The Song Ends

“And then I heard every creature in heaven and on earth and under the earth and in the sea. They sang: “Blessing and honour and glory and power belong to the one sitting on the throne and to the Lamb forever and ever.” And the four living beings said, “Amen!” And the twenty-four elders fell down and worshiped the Lamb.”
‭‭Revelation‬ ‭5:13-14‬ ‭NLT

The song rings out through all creation. The verse, chorus and bridge reverberate through all creation, and then comes to an end. Just imagine the echoes dying away through the universe, before there is silence. And it is then broken by the four living beings saying the single word, “Amen”. This is a word we often use to end a prayer, or it may appear at the end of a hymn or song. It has the meaning, “so be it”, implying that what has been prayed or sung about, has finished. Finally, the twenty four elders fell down before Jesus and worshipped Him. 

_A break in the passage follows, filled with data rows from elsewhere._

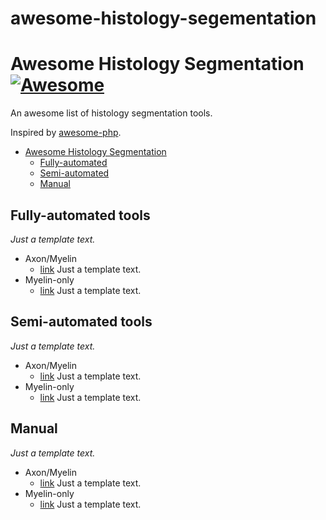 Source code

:# awesome-histology-segementation

# Awesome Histology Segmentation [![Awesome](https://cdn.rawgit.com/sindresorhus/awesome/d7305f38d29fed78fa85652e3a63e154dd8e8829/media/badge.svg)](https://github.com/sindresorhus/awesome)

An awesome list of histology segmentation tools.

Inspired by [awesome-php](https://github.com/ziadoz/awesome-php).

- [Awesome Histology Segmentation](#awesome-histology-segmentation)
    - [Fully-automated](#fully-automated)
    - [Semi-automated](#semi-automated)
    - [Manual](#manual)
 
## Fully-automated tools

*Just a template text.*

* Axon/Myelin
    * [link](https://www.link.com) Just a template text.
* Myelin-only
    * [link](https://www.link.com) Just a template text.

## Semi-automated tools

*Just a template text.*

* Axon/Myelin
    * [link](https://www.link.com) Just a template text.
* Myelin-only
    * [link](https://www.link.com) Just a template text.

## Manual

*Just a template text.*

* Axon/Myelin
    * [link](https://www.link.com) Just a template text.
* Myelin-only
    * [link](https://www.link.com) Just a template text.

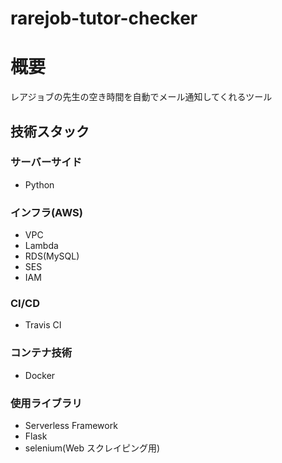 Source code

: # rarejob-tutor-checker

# 概要

レアジョブの先生の空き時間を自動でメール通知してくれるツール

## 技術スタック

### サーバーサイド

- Python

### インフラ(AWS)

- VPC
- Lambda
- RDS(MySQL)
- SES
- IAM

### CI/CD

- Travis CI

### コンテナ技術

- Docker

### 使用ライブラリ

- Serverless Framework
- Flask
- selenium(Web スクレイピング用)
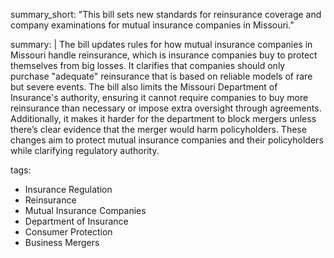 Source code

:summary_short: "This bill sets new standards for reinsurance coverage and company examinations for mutual insurance companies in Missouri."

summary: |
  The bill updates rules for how mutual insurance companies in Missouri handle reinsurance, which is insurance companies buy to protect themselves from big losses. It clarifies that companies should only purchase "adequate" reinsurance that is based on reliable models of rare but severe events. The bill also limits the Missouri Department of Insurance's authority, ensuring it cannot require companies to buy more reinsurance than necessary or impose extra oversight through agreements. Additionally, it makes it harder for the department to block mergers unless there’s clear evidence that the merger would harm policyholders. These changes aim to protect mutual insurance companies and their policyholders while clarifying regulatory authority.

tags:
  - Insurance Regulation
  - Reinsurance
  - Mutual Insurance Companies
  - Department of Insurance
  - Consumer Protection
  - Business Mergers
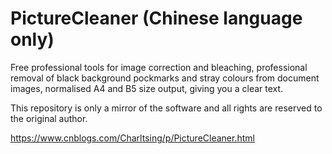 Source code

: # PictureCleaner (Chinese language only)
Free professional tools for image correction and bleaching, professional removal of black background pockmarks and stray colours from document images, normalised A4 and B5 size output, giving you a clear text.


This repository is only a mirror of the software and all rights are reserved to the original author.


https://www.cnblogs.com/Charltsing/p/PictureCleaner.html
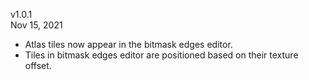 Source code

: v1.0.1 \
Nov 15, 2021

- Atlas tiles now appear in the bitmask edges editor.
- Tiles in bitmask edges editor are positioned based on their texture offset.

Revelation 5:14 brings the fifth chapter to an end, almost as though it is introducing a pause in the events that were unfolding before John, the Apostle. Of, course, there was no pause, but certainly things were about to change, as we shall see in Chapter 6. 

What do we pilgrims think about introducing a pause into our lives, before we restart afresh on a new venture, or a new phase, perhaps, in our relationship with God? Are we in a place of wonder, touched by a move of God? Have we come through a time of great spiritual blessing? And are we now saying a big “Amen” before the echoes of our worship of God stop reverberating through our souls? In any time of blessing, the Sunday will come to an end, but there is always a Monday morning.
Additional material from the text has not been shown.